** TASK OBJECTIVE **
Every line below between the one holding "- **return_pk_columns**: Determines" and the one holding "- **default_view_owner**: Specifies", inclusive, should be copied exactly, and no other line.

** AVAILABLE DATA **
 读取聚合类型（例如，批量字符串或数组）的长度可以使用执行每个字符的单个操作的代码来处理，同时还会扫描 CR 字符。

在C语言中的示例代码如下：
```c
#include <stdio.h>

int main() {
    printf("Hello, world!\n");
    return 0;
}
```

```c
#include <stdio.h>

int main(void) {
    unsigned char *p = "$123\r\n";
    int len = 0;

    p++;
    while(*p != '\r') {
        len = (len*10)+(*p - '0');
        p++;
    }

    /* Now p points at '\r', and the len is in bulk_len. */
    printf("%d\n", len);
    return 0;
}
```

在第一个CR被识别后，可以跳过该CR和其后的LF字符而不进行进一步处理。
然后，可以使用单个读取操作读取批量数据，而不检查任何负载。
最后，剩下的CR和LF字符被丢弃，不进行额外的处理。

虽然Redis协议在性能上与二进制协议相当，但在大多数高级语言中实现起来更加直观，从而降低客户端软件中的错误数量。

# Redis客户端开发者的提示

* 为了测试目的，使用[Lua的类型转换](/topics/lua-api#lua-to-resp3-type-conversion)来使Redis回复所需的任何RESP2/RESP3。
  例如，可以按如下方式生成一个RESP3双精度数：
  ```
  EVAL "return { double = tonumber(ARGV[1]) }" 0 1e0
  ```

* * *

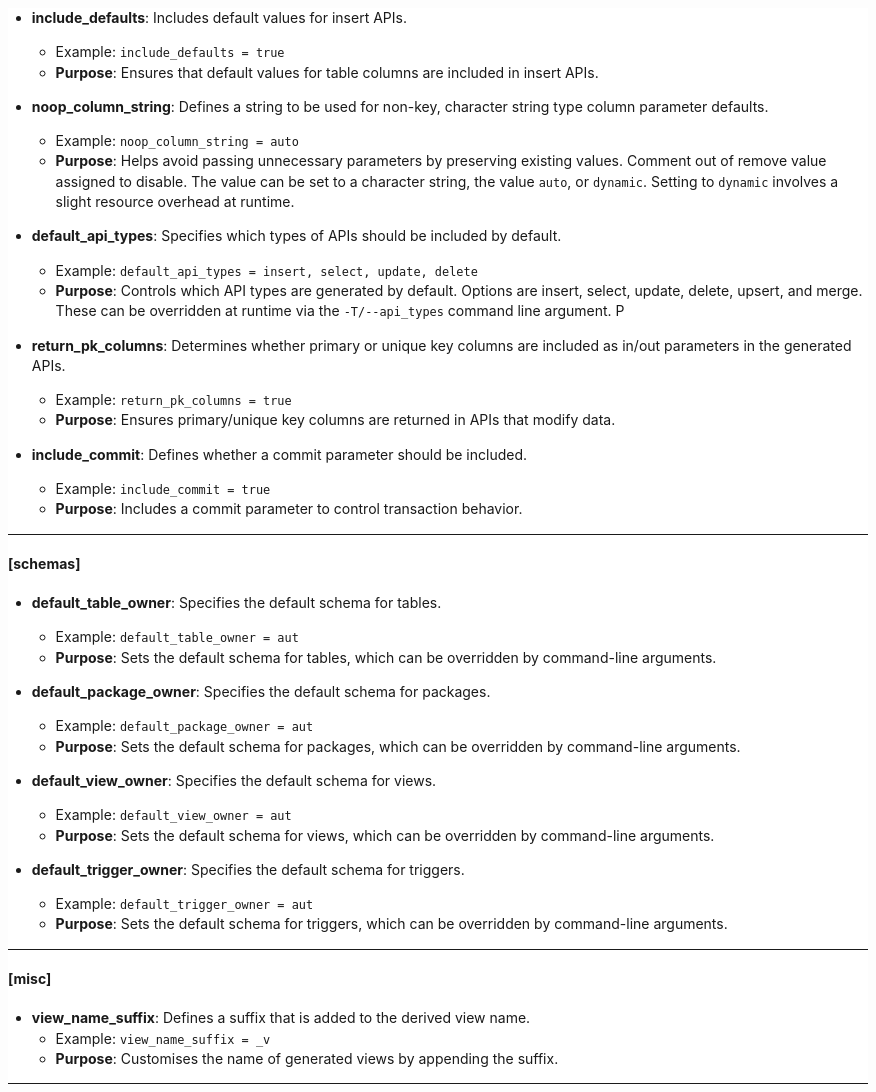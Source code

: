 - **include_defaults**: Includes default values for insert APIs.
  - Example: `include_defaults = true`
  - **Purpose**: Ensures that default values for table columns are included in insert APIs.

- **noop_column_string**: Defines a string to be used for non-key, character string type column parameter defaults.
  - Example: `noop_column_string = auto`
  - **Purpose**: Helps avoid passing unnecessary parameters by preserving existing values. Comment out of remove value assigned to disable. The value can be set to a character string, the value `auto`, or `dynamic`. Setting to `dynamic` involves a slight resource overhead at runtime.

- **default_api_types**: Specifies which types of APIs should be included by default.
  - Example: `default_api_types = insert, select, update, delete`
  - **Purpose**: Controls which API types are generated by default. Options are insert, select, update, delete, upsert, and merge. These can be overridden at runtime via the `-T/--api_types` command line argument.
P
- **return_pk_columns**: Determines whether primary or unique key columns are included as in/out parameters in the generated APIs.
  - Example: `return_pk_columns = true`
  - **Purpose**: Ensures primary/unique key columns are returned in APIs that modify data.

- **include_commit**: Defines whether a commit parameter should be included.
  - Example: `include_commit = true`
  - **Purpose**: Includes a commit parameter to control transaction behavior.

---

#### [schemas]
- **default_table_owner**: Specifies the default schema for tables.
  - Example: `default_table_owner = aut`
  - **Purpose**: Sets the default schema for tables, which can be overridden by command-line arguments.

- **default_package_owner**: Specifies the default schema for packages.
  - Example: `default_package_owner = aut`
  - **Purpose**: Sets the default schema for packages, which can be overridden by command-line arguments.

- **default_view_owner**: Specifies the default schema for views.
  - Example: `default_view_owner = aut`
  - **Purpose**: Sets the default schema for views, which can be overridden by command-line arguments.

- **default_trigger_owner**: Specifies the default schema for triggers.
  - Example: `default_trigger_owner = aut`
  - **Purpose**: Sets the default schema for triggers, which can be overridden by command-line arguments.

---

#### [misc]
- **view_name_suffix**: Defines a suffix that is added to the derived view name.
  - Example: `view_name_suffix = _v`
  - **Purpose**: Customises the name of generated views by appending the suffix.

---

** REPLY **
- **return_pk_columns**: Determines whether primary or unique key columns are included as in/out parameters in the generated APIs.
  - Example: `return_pk_columns = true`
  - **Purpose**: Ensures primary/unique key columns are returned in APIs that modify data.

- **include_commit**: Defines whether a commit parameter should be included.
  - Example: `include_commit = true`
  - **Purpose**: Includes a commit parameter to control transaction behavior.

---

#### [schemas]
- **default_table_owner**: Specifies the default schema for tables.
  - Example: `default_table_owner = aut`
  - **Purpose**: Sets the default schema for tables, which can be overridden by command-line arguments.

- **default_package_owner**: Specifies the default schema for packages.
  - Example: `default_package_owner = aut`
  - **Purpose**: Sets the default schema for packages, which can be overridden by command-line arguments.

- **default_view_owner**: Specifies the default schema for views.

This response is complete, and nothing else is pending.